Rachel Louise Carson was born on May 27, 1907 in Springdale, Pennsylvania – in the lower Allegheny Valley, where her mother took her on excursions into the countryside. As a young girl, she explored the woods and streams, learned the names of birds, insects and flowers, and wrote stories about her experiences. She went on to study science and continued to write highly successful books about the natural world for the rest of her life.
The spring of 1958 marked a turning point in Rachel Carson’s writing and entire life. Her friend, Olga Owens Huckins, wrote to her about the birds dying in her sanctuary. It had been bombarded with the aerial spraying of DDT, not uncommon in an era of “better living through chemicals.” The bomb had been dropped in Japan and atmospheric testing of atomic and hydrogen bombs became an unremarkable commonplace. “Dominion over nature” began in the back yard and on the home front. The chemicals in the water, soil and air and the fruit on the table became synonymous with progress. We were to believe that the fruit would not be there if not for the chemicals.
Rachel Carson had always been a conservationist, and she immediately embarked on a meticulous research project on the effects of DDT. And in doing so, she uncovered a labyrinth of horrors of pesticide poisoning more deadly than she had imagined. After this discovery, as biographer Mark Hamilton Lytle wrote, Carson "quite self-consciously decided to write a book calling into question the paradigm of scientific progress that defined postwar American culture." That book was called Silent Spring.
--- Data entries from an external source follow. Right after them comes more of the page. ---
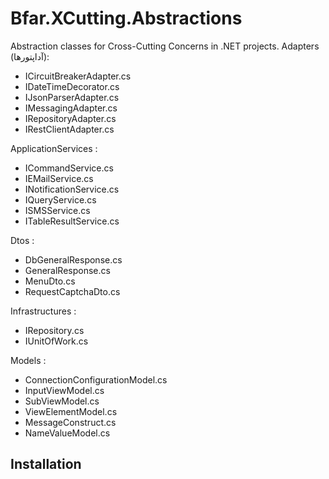 ﻿# Bfar.XCutting.Abstractions
Abstraction classes for Cross-Cutting Concerns in .NET projects.
Adapters (آداپتورها):
- ICircuitBreakerAdapter.cs
- IDateTimeDecorator.cs
- IJsonParserAdapter.cs
- IMessagingAdapter.cs
- IRepositoryAdapter.cs
- IRestClientAdapter.cs


ApplicationServices :
- ICommandService.cs
- IEMailService.cs
- INotificationService.cs
- IQueryService.cs
- ISMSService.cs
- ITableResultService.cs


Dtos :
- DbGeneralResponse.cs
- GeneralResponse.cs
- MenuDto.cs
- RequestCaptchaDto.cs


Infrastructures :
- IRepository.cs
- IUnitOfWork.cs


Models :
- ConnectionConfigurationModel.cs
- InputViewModel.cs
- SubViewModel.cs
- ViewElementModel.cs
- MessageConstruct.cs
- NameValueModel.cs




## Installation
The Monsanto Chemical Company immediately published a parody of Silent Spring.
She was called “a nature fanatic.”
She was called “a communist bent on destroying the world’s food supply.”
She was called “an eccentric spinster who knows nothing about the welfare of future generations.”
Company “scientific experts” and politicians whose wealth and livelihoods depended upon the everlasting honeymoon between science and industry denounced the book. Many had never read it.
Rachel Carson went on to write other books, adopt her nephew when his mother died, and give interviews although she was dying of breast cancer. She died in April of 1964, her close friend, Dorothy Freeman, at her side.
Take your child out on a still October night when there is little wind and find a quiet place away from traffic noises. Then stand very still and listen, projecting your consciousness up into the dark arch of the sky above you. Presently your ears will detect tiny wisps of sound…they are the voices of bird migrants, apparently keeping in touch by their calls with others of their kind scattered through the sky.
-Rachel Carson, Sense of Wonder
Since the publication of Silent Spring, there have been well known “silent springs” and many not so publicized.
The sedge is wither’d from the lake
And no birds sing.
-- John Keats
along the Rhine River…
and in the garden and at the table, I hear Rachel’s voice.